WAR POEM SERIES
With this century proving as deadly as the last, here is a short series of poems on the futility of war.
The Vietnam War Memorial
(Fitzjames Wood)
You are no longer alone
Now with all the names
Brothers who were not brothers
Etched into black granite
Polished parade black
Reflecting trees and sky, hold you
And a memory awakens
At visits from those you loved
A sister survives long gone
Parents whose wounding
Is finished like yours
In sleep and she visits
To lay some flowers and weep
As painful as the first
Kneeling she is undone for a love
So broken in her youth
The name in lines on lines
That mark out the Sun’s journey
For these sons road to sleep
As your marching boots once did
The black coal mirror wall
Replacing them, now stands Instead
For the serving and the pride and
Of the death, for a life once lived
Regimental black boot honour
Dishonoured in this questioned service
To Mars or Ashtoreth or living gods;
A car salesman’s dream
Of holding back imagined threat
Reason’s lost in the madness
And the pained regret leaves us empty, opened
Nothing to get back, now history
In a book or film and you
Like a page of print in negative
White on black, senseless
With no sense of what we lack
A black water paddy field with stains long washed
And sins still buried in the black
Deep soil with those you killed
And your own peer’s disfavour, hatred, flack
At the black stain you painted
Blackening the country’s name
Black, black the colour of the funeral
Black the flags and banners, black
The skin of soldiers recruited, black
Black the stone and black the black
To hide your face in night raids
Black the days you hurt
And black your hurting
Black the dried blood of fatal wounds
Black the message day of your death
Black the mourning, the clergy cassock black
The mood, the sky, the hearts of those
Who came to mourn black
The dress and veil, black
The suit, the tie black
Black umbrellas hiding guilt from God’s great eye
And rain black with acid and soot and black
The colour of the ended life awaiting in the black
Like Lazarus your death, the tears the empty sickness
Of a lack so deep and loss so black a future erased
‘Come back, come back’ the plea of all who cannot cope
And the unimaginable, keeping it together
Against nothing, hopeless but carrying on
And sobbing ‘he must come back, or I must die’

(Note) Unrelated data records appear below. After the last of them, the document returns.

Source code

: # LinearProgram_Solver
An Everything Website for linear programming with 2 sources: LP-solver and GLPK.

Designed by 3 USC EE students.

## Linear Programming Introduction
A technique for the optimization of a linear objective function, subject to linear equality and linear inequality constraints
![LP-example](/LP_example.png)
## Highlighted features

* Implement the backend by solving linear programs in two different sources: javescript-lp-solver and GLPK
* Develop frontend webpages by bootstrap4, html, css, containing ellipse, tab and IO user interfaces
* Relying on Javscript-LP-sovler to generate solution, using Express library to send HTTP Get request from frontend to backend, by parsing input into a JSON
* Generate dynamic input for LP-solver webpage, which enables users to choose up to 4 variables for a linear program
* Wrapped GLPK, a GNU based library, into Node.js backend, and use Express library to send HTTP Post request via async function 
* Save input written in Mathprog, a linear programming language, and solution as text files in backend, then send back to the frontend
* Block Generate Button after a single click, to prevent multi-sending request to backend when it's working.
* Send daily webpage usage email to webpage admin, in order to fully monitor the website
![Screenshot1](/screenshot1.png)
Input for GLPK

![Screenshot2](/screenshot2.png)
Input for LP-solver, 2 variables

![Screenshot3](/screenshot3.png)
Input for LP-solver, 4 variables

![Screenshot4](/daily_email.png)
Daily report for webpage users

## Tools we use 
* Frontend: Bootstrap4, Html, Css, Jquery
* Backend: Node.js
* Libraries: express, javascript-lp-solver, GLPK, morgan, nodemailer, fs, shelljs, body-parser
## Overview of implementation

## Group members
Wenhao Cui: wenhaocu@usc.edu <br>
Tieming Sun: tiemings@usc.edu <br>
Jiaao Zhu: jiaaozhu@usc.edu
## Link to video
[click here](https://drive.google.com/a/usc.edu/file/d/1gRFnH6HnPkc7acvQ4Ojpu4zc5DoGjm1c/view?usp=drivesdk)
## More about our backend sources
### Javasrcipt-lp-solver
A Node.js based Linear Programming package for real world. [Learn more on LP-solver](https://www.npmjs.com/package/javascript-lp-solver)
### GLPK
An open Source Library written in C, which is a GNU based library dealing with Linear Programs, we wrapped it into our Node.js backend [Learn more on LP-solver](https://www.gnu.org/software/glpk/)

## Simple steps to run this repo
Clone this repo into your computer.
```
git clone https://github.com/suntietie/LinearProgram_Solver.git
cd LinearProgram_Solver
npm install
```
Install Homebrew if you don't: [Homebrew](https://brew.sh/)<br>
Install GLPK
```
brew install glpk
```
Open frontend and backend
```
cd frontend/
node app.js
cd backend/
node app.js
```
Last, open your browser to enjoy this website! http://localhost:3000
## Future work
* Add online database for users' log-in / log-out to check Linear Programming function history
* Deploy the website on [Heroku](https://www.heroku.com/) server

Then death will be not be black but a white out
Relief, an end to all the mad madness that was felt
But the black boot shine, the parade brass shine
Of that one life bound so tight to ours. That shine,
That light left our lives at dying and never returned
He died but though we live we died as well and
So we die slowly bent, marred still working out
Each empty sorrowing day until the weary end.